* **Data provided**
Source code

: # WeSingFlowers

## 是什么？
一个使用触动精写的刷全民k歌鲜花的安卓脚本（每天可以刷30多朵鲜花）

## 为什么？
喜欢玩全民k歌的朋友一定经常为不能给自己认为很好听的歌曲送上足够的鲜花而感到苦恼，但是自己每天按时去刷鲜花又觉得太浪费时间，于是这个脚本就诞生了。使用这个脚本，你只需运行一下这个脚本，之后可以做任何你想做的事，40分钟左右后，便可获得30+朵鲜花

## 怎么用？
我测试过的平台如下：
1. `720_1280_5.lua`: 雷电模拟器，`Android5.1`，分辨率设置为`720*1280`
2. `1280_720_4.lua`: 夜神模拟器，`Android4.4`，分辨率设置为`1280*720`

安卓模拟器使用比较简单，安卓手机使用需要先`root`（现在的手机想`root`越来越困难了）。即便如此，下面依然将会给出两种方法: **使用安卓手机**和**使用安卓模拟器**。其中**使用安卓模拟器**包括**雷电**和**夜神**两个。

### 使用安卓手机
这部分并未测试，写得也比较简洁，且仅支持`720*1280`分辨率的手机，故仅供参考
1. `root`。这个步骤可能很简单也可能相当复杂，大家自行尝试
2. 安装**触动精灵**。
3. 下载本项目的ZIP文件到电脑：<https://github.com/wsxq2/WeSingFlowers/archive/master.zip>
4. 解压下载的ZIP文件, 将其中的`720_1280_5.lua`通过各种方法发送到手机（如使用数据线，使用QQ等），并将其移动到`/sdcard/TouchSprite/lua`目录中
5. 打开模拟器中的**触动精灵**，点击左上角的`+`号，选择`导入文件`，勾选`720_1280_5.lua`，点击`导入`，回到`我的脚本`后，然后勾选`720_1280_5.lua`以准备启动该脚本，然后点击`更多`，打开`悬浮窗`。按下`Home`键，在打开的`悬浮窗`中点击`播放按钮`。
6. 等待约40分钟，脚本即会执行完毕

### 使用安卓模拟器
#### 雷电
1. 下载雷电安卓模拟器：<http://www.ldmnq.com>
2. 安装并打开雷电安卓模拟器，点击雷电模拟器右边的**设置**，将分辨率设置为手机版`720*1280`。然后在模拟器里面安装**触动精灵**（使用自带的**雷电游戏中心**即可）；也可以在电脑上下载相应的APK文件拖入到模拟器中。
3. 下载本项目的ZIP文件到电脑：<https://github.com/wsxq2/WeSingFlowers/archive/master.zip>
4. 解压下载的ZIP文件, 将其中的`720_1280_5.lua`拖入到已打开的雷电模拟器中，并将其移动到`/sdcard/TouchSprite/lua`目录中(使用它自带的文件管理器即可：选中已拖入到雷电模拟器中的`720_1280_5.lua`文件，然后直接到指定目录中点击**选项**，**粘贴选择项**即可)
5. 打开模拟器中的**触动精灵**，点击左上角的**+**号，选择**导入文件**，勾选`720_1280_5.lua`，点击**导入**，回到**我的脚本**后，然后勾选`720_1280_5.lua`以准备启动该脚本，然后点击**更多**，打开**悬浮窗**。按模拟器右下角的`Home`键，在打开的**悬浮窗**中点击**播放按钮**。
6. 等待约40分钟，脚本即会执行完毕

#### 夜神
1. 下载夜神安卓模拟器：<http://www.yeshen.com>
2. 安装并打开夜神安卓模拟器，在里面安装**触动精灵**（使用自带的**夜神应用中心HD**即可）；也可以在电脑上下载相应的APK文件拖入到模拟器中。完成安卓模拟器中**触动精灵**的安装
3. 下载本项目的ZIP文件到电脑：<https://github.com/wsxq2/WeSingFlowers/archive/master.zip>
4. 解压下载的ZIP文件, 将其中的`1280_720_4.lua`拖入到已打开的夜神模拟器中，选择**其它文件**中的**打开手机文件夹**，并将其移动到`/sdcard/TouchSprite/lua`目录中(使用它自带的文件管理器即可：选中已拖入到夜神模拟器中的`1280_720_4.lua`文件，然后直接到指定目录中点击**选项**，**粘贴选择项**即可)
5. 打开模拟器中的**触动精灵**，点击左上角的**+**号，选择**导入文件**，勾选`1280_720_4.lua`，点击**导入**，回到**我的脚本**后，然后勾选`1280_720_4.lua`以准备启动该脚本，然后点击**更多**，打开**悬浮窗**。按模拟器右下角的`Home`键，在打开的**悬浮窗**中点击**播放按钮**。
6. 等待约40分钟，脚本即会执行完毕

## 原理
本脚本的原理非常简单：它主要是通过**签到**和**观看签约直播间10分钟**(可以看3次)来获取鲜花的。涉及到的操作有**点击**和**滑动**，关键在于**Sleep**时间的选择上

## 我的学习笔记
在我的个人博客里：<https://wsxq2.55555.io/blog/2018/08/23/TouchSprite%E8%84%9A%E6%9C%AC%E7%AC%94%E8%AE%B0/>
* * *
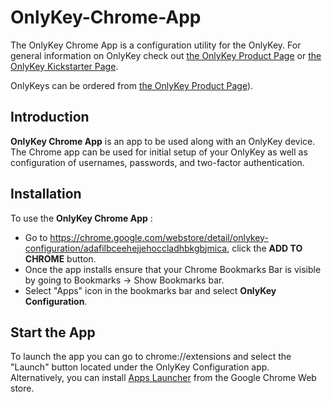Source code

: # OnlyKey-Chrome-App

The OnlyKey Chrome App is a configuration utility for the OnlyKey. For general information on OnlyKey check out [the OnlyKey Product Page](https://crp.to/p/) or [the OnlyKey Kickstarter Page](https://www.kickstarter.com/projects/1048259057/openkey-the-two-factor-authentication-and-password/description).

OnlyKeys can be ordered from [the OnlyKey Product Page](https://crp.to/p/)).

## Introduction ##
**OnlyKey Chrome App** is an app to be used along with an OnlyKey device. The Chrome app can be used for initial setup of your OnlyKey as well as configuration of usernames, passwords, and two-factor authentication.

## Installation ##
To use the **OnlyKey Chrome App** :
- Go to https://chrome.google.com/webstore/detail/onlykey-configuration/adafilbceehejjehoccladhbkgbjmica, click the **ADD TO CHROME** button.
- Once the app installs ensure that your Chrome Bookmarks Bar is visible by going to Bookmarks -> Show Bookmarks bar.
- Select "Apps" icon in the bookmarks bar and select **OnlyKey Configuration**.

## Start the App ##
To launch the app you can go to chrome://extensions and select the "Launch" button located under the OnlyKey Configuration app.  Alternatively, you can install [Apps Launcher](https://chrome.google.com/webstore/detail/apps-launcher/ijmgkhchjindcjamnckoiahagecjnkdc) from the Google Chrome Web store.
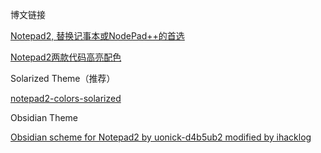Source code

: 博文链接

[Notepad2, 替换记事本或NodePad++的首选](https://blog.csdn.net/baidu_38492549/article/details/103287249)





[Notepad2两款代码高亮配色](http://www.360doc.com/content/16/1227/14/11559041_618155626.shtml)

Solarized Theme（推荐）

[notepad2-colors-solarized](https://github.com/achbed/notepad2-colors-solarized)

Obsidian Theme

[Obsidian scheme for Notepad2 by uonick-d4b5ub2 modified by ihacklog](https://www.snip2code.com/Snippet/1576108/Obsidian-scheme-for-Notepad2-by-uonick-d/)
--
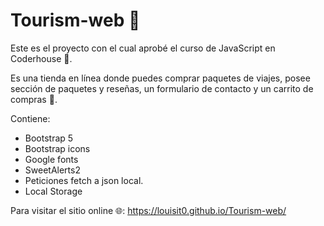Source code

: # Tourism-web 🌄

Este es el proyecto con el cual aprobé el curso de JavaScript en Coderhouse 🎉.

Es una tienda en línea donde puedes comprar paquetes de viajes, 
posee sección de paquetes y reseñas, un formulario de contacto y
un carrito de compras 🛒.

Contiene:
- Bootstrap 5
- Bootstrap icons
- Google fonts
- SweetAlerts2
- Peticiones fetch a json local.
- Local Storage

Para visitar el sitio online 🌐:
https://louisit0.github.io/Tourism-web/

* **Work instructions**
Take every line in the preceding listing that contains "Obsidian" and copy it.

* **Solution for this task**
Obsidian Theme
[Obsidian scheme for Notepad2 by uonick-d4b5ub2 modified by ihacklog](https://www.snip2code.com/Snippet/1576108/Obsidian-scheme-for-Notepad2-by-uonick-d/)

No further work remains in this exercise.